Starting at the first line of the entries below, restate each line exactly until you reach the line with "### 1. **Donation & Funding Transparency**", and print that one too. Leave the pictures out and stop there.

★ ★ ★ ★ ★

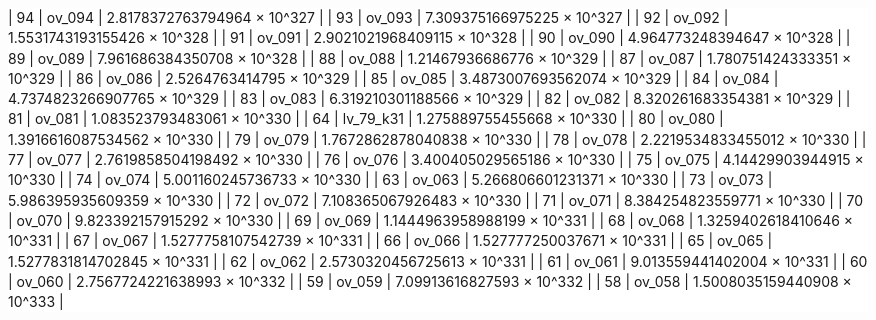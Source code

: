 | 94 | ov_094 | 2.8178372763794964 × 10^327 |
| 93 | ov_093 | 7.309375166975225 × 10^327 |
| 92 | ov_092 | 1.5531743193155426 × 10^328 |
| 91 | ov_091 | 2.9021021968409115 × 10^328 |
| 90 | ov_090 | 4.964773248394647 × 10^328 |
| 89 | ov_089 | 7.961686384350708 × 10^328 |
| 88 | ov_088 | 1.21467936686776 × 10^329 |
| 87 | ov_087 | 1.780751424333351 × 10^329 |
| 86 | ov_086 | 2.5264763414795 × 10^329 |
| 85 | ov_085 | 3.4873007693562074 × 10^329 |
| 84 | ov_084 | 4.7374823266907765 × 10^329 |
| 83 | ov_083 | 6.319210301188566 × 10^329 |
| 82 | ov_082 | 8.320261683354381 × 10^329 |
| 81 | ov_081 | 1.083523793483061 × 10^330 |
| 64 | lv_79_k31 | 1.275889755455668 × 10^330 |
| 80 | ov_080 | 1.3916616087534562 × 10^330 |
| 79 | ov_079 | 1.7672862878040838 × 10^330 |
| 78 | ov_078 | 2.2219534833455012 × 10^330 |
| 77 | ov_077 | 2.7619858504198492 × 10^330 |
| 76 | ov_076 | 3.400405029565186 × 10^330 |
| 75 | ov_075 | 4.14429903944915 × 10^330 |
| 74 | ov_074 | 5.001160245736733 × 10^330 |
| 63 | ov_063 | 5.266806601231371 × 10^330 |
| 73 | ov_073 | 5.986395935609359 × 10^330 |
| 72 | ov_072 | 7.108365067926483 × 10^330 |
| 71 | ov_071 | 8.384254823559771 × 10^330 |
| 70 | ov_070 | 9.823392157915292 × 10^330 |
| 69 | ov_069 | 1.1444963958988199 × 10^331 |
| 68 | ov_068 | 1.3259402618410646 × 10^331 |
| 67 | ov_067 | 1.5277758107542739 × 10^331 |
| 66 | ov_066 | 1.527777250037671 × 10^331 |
| 65 | ov_065 | 1.5277831814702845 × 10^331 |
| 62 | ov_062 | 2.5730320456725613 × 10^331 |
| 61 | ov_061 | 9.013559441402004 × 10^331 |
| 60 | ov_060 | 2.7567724221638993 × 10^332 |
| 59 | ov_059 | 7.09913616827593 × 10^332 |
| 58 | ov_058 | 1.5008035159440908 × 10^333 |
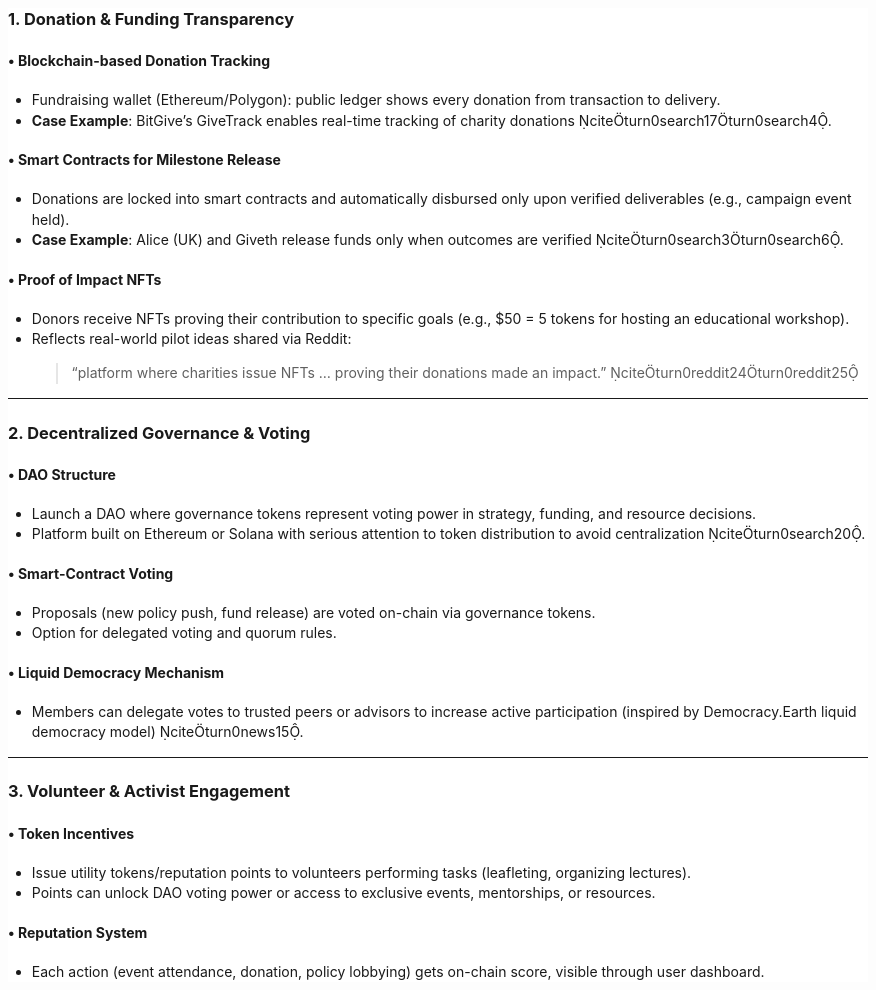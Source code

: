 
### 1. **Donation & Funding Transparency**
#### • Blockchain-based Donation Tracking  
- Fundraising wallet (Ethereum/Polygon): public ledger shows every donation from transaction to delivery.  
- **Case Example**: BitGive’s GiveTrack enables real-time tracking of charity donations citeturn0search17turn0search4.

#### • Smart Contracts for Milestone Release  
- Donations are locked into smart contracts and automatically disbursed only upon verified deliverables (e.g., campaign event held).  
- **Case Example**: Alice (UK) and Giveth release funds only when outcomes are verified citeturn0search3turn0search6.

#### • Proof of Impact NFTs  
- Donors receive NFTs proving their contribution to specific goals (e.g., $50 = 5 tokens for hosting an educational workshop).  
- Reflects real-world pilot ideas shared via Reddit:  
  > “platform where charities issue NFTs … proving their donations made an impact.” citeturn0reddit24turn0reddit25

---

### 2. **Decentralized Governance & Voting**
#### • DAO Structure  
- Launch a DAO where governance tokens represent voting power in strategy, funding, and resource decisions.  
- Platform built on Ethereum or Solana with serious attention to token distribution to avoid centralization citeturn0search20.

#### • Smart-Contract Voting  
- Proposals (new policy push, fund release) are voted on-chain via governance tokens.  
- Option for delegated voting and quorum rules.

#### • Liquid Democracy Mechanism  
- Members can delegate votes to trusted peers or advisors to increase active participation (inspired by Democracy.Earth liquid democracy model) citeturn0news15.

---

### 3. **Volunteer & Activist Engagement**
#### • Token Incentives  
- Issue utility tokens/reputation points to volunteers performing tasks (leafleting, organizing lectures).  
- Points can unlock DAO voting power or access to exclusive events, mentorships, or resources.

#### • Reputation System  
- Each action (event attendance, donation, policy lobbying) gets on-chain score, visible through user dashboard.
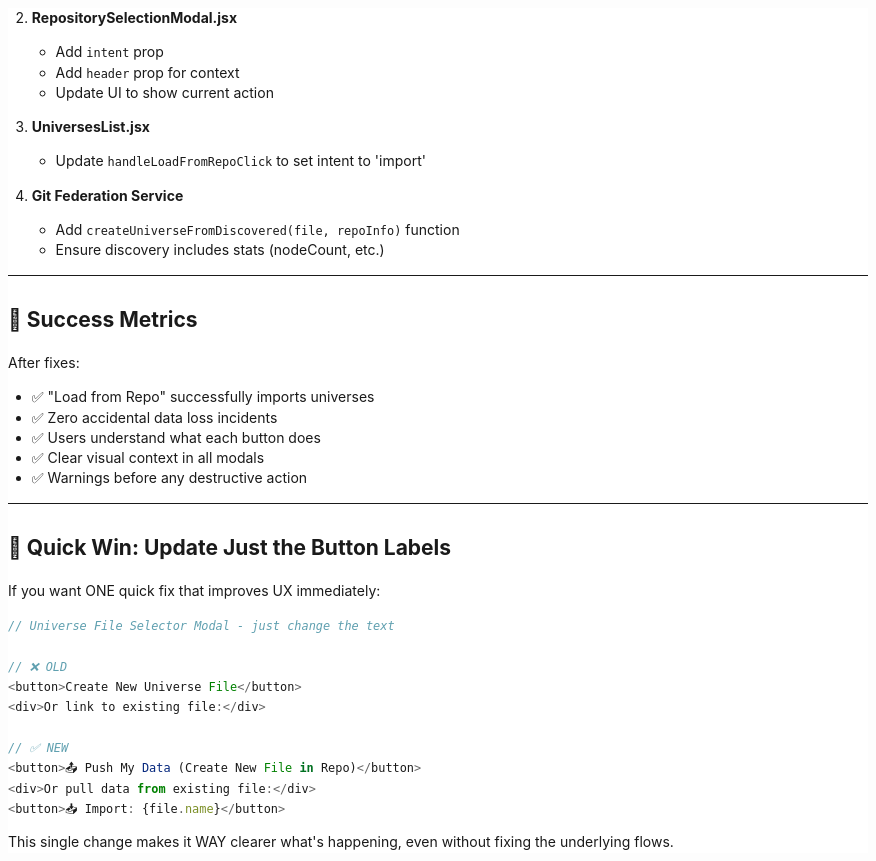 2. **RepositorySelectionModal.jsx**
   - Add `intent` prop
   - Add `header` prop for context
   - Update UI to show current action

3. **UniversesList.jsx**
   - Update `handleLoadFromRepoClick` to set intent to 'import'

4. **Git Federation Service**
   - Add `createUniverseFromDiscovered(file, repoInfo)` function
   - Ensure discovery includes stats (nodeCount, etc.)

---

## 🎯 Success Metrics

After fixes:
- ✅ "Load from Repo" successfully imports universes
- ✅ Zero accidental data loss incidents
- ✅ Users understand what each button does
- ✅ Clear visual context in all modals
- ✅ Warnings before any destructive action

---

## 💬 Quick Win: Update Just the Button Labels

If you want ONE quick fix that improves UX immediately:

```javascript
// Universe File Selector Modal - just change the text

// ❌ OLD
<button>Create New Universe File</button>
<div>Or link to existing file:</div>

// ✅ NEW
<button>📤 Push My Data (Create New File in Repo)</button>
<div>Or pull data from existing file:</div>
<button>📥 Import: {file.name}</button>
```

This single change makes it WAY clearer what's happening, even without fixing the underlying flows.

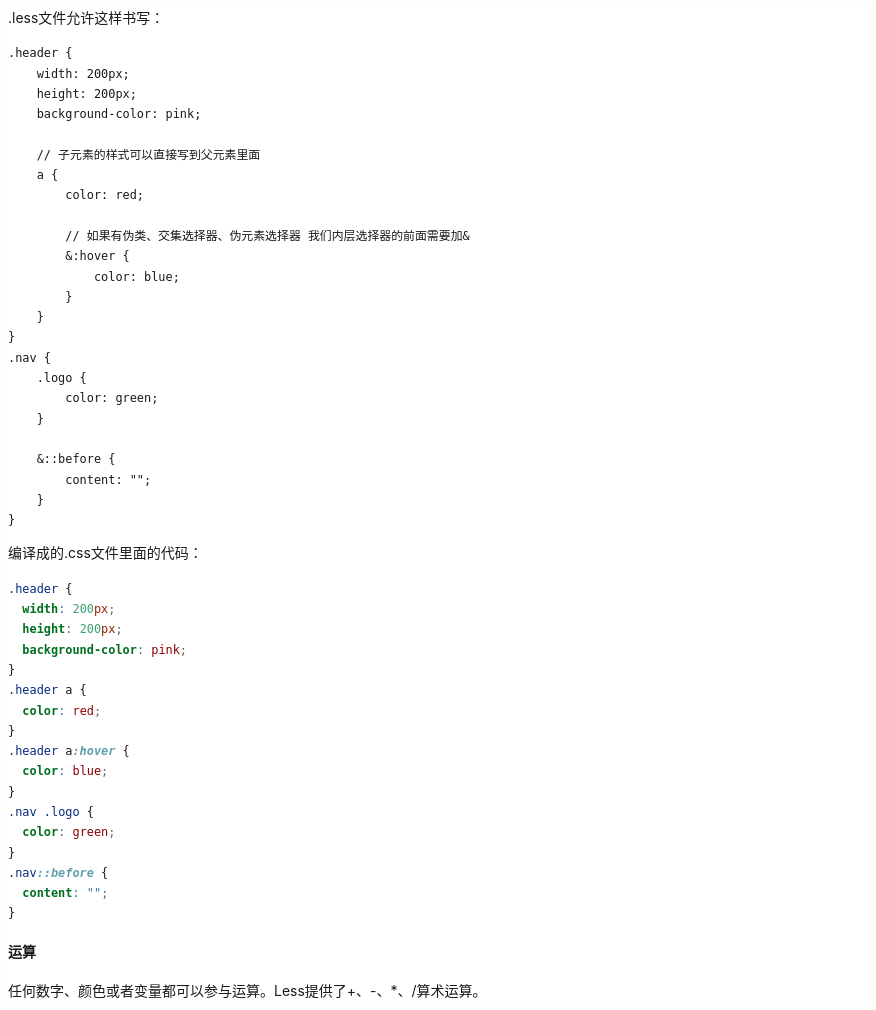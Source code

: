 .less文件允许这样书写：

```less
.header {
    width: 200px;
    height: 200px;
    background-color: pink;

    // 子元素的样式可以直接写到父元素里面
    a {
        color: red;

        // 如果有伪类、交集选择器、伪元素选择器 我们内层选择器的前面需要加&
        &:hover {
            color: blue;
        }
    }
}
.nav {
    .logo {
        color: green;
    }

    &::before {
        content: "";
    }
}
```

编译成的.css文件里面的代码：

```css
.header {
  width: 200px;
  height: 200px;
  background-color: pink;
}
.header a {
  color: red;
}
.header a:hover {
  color: blue;
}
.nav .logo {
  color: green;
}
.nav::before {
  content: "";
}
```

#### 运算

任何数字、颜色或者变量都可以参与运算。Less提供了+、-、*、/算术运算。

★ ★ ★ ★ ★

> Exercise solution:
Source code

: | 94 | ov_094 | 2.8178372763794964 × 10^327 |
| 93 | ov_093 | 7.309375166975225 × 10^327 |
| 92 | ov_092 | 1.5531743193155426 × 10^328 |
| 91 | ov_091 | 2.9021021968409115 × 10^328 |
| 90 | ov_090 | 4.964773248394647 × 10^328 |
| 89 | ov_089 | 7.961686384350708 × 10^328 |
| 88 | ov_088 | 1.21467936686776 × 10^329 |
| 87 | ov_087 | 1.780751424333351 × 10^329 |
| 86 | ov_086 | 2.5264763414795 × 10^329 |
| 85 | ov_085 | 3.4873007693562074 × 10^329 |
| 84 | ov_084 | 4.7374823266907765 × 10^329 |
| 83 | ov_083 | 6.319210301188566 × 10^329 |
| 82 | ov_082 | 8.320261683354381 × 10^329 |
| 81 | ov_081 | 1.083523793483061 × 10^330 |
| 64 | lv_79_k31 | 1.275889755455668 × 10^330 |
| 80 | ov_080 | 1.3916616087534562 × 10^330 |
| 79 | ov_079 | 1.7672862878040838 × 10^330 |
| 78 | ov_078 | 2.2219534833455012 × 10^330 |
| 77 | ov_077 | 2.7619858504198492 × 10^330 |
| 76 | ov_076 | 3.400405029565186 × 10^330 |
| 75 | ov_075 | 4.14429903944915 × 10^330 |
| 74 | ov_074 | 5.001160245736733 × 10^330 |
| 63 | ov_063 | 5.266806601231371 × 10^330 |
| 73 | ov_073 | 5.986395935609359 × 10^330 |
| 72 | ov_072 | 7.108365067926483 × 10^330 |
| 71 | ov_071 | 8.384254823559771 × 10^330 |
| 70 | ov_070 | 9.823392157915292 × 10^330 |
| 69 | ov_069 | 1.1444963958988199 × 10^331 |
| 68 | ov_068 | 1.3259402618410646 × 10^331 |
| 67 | ov_067 | 1.5277758107542739 × 10^331 |
| 66 | ov_066 | 1.527777250037671 × 10^331 |
| 65 | ov_065 | 1.5277831814702845 × 10^331 |
| 62 | ov_062 | 2.5730320456725613 × 10^331 |
| 61 | ov_061 | 9.013559441402004 × 10^331 |
| 60 | ov_060 | 2.7567724221638993 × 10^332 |
| 59 | ov_059 | 7.09913616827593 × 10^332 |
| 58 | ov_058 | 1.5008035159440908 × 10^333 |
Source code

: 
### 1. **Donation & Funding Transparency**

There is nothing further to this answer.